Guatemala prende fuego a la sátira: piñatas del diablo arden cada 7 de diciembre
Cada 7 de diciembre, cientos de familias artesanas en Guatemala transforman su tradición centenaria de la quema del diablo en una combinación de ritual religioso y crítica social.
Marco Antonio González, al frente de los talleres Piñatas Tom & Jerry por más de 35 años, se prepara desde abril para crear diablos de hasta 3,5 metros, que requieren cuatro días de trabajo. Sus piñatas se venden entre 20 y 3.000 quetzales (2,61 a 392 dólares).

La festividad recuerda el triunfo de la Virgen de Concepción sobre Satanás, pero en barrios populares se ha mezclado con pólvora y pirotecnia, generando un espectáculo visual que une a las familias.
La tradición también evolucionó hacia la quema de basura y llantas, causando contaminación.
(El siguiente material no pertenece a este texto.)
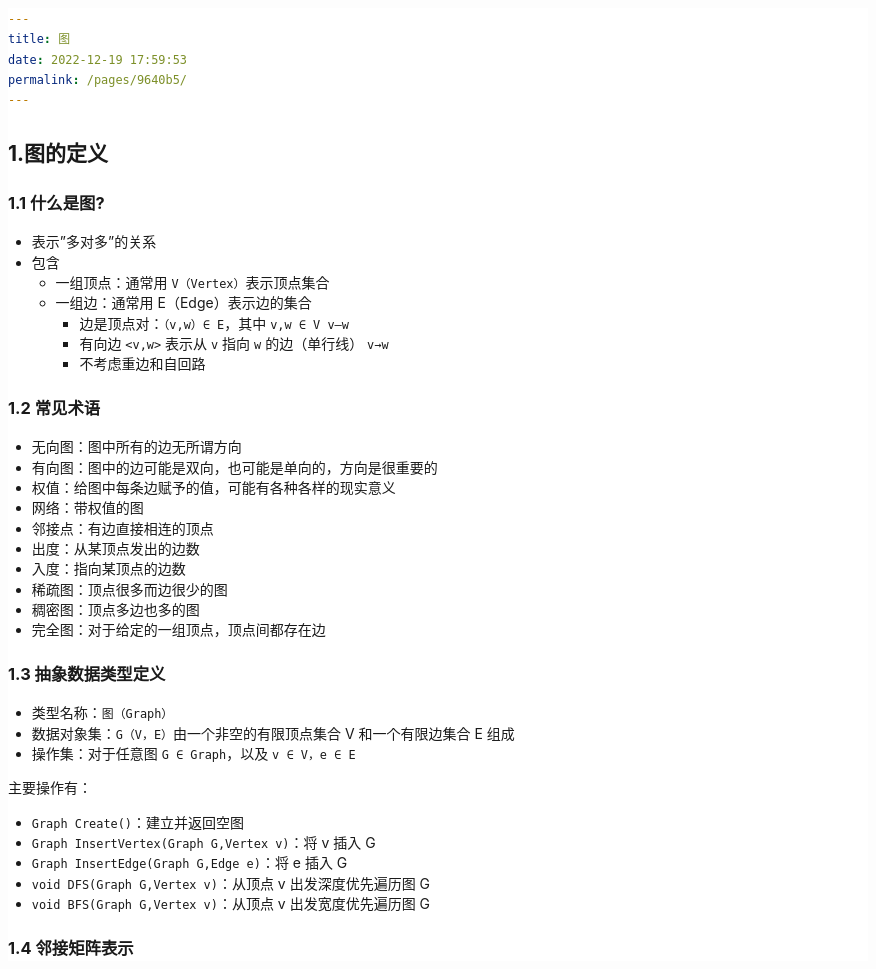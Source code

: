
 ```yaml
---
title: 图
date: 2022-12-19 17:59:53
permalink: /pages/9640b5/
---
```

## 1.图的定义

### 1.1 什么是图?

- 表示”多对多”的关系
- 包含
  - 一组顶点：通常用 `V（Vertex）`表示顶点集合
  - 一组边：通常用 E（Edge）表示边的集合
    - 边是顶点对：`（v,w）∈ E`，其中 `v,w ∈ V v—w`
    - 有向边 `<v,w>` 表示从 `v` 指向 `w` 的边（单行线） `v→w`
    - 不考虑重边和自回路



### 1.2 常见术语

- 无向图：图中所有的边无所谓方向
- 有向图：图中的边可能是双向，也可能是单向的，方向是很重要的
- 权值：给图中每条边赋予的值，可能有各种各样的现实意义
- 网络：带权值的图
- 邻接点：有边直接相连的顶点
- 出度：从某顶点发出的边数
- 入度：指向某顶点的边数
- 稀疏图：顶点很多而边很少的图
- 稠密图：顶点多边也多的图
- 完全图：对于给定的一组顶点，顶点间都存在边



### 1.3 抽象数据类型定义

- 类型名称：`图（Graph）`
- 数据对象集：`G（V，E）`由一个非空的有限顶点集合 V 和一个有限边集合 E 组成
- 操作集：对于任意图 `G ∈ Graph`，以及 `v ∈ V，e ∈ E`

主要操作有：

- `Graph Create()`：建立并返回空图
- `Graph InsertVertex(Graph G,Vertex v)`：将 v 插入 G
- `Graph InsertEdge(Graph G,Edge e)`：将 e 插入 G
- `void DFS(Graph G,Vertex v)`：从顶点 v 出发深度优先遍历图 G
- `void BFS(Graph G,Vertex v)`：从顶点 v 出发宽度优先遍历图 G



### 1.4 邻接矩阵表示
La opción actual de piñatas de papel ofrece una alternativa más limpia y segura, según González: “Para el ambiente ha sido un poco menos dañino”.
En años recientes, las piñatas se han convertido en instrumentos de sátira política. El artesano ha creado figuras de políticos locales implicados en corrupción, como la fiscal general Consuelo Porras, e incluso del expresidente estadounidense Donald Trump con uniforme del ICE, transformando la festividad en una crítica ardiente y simbólica.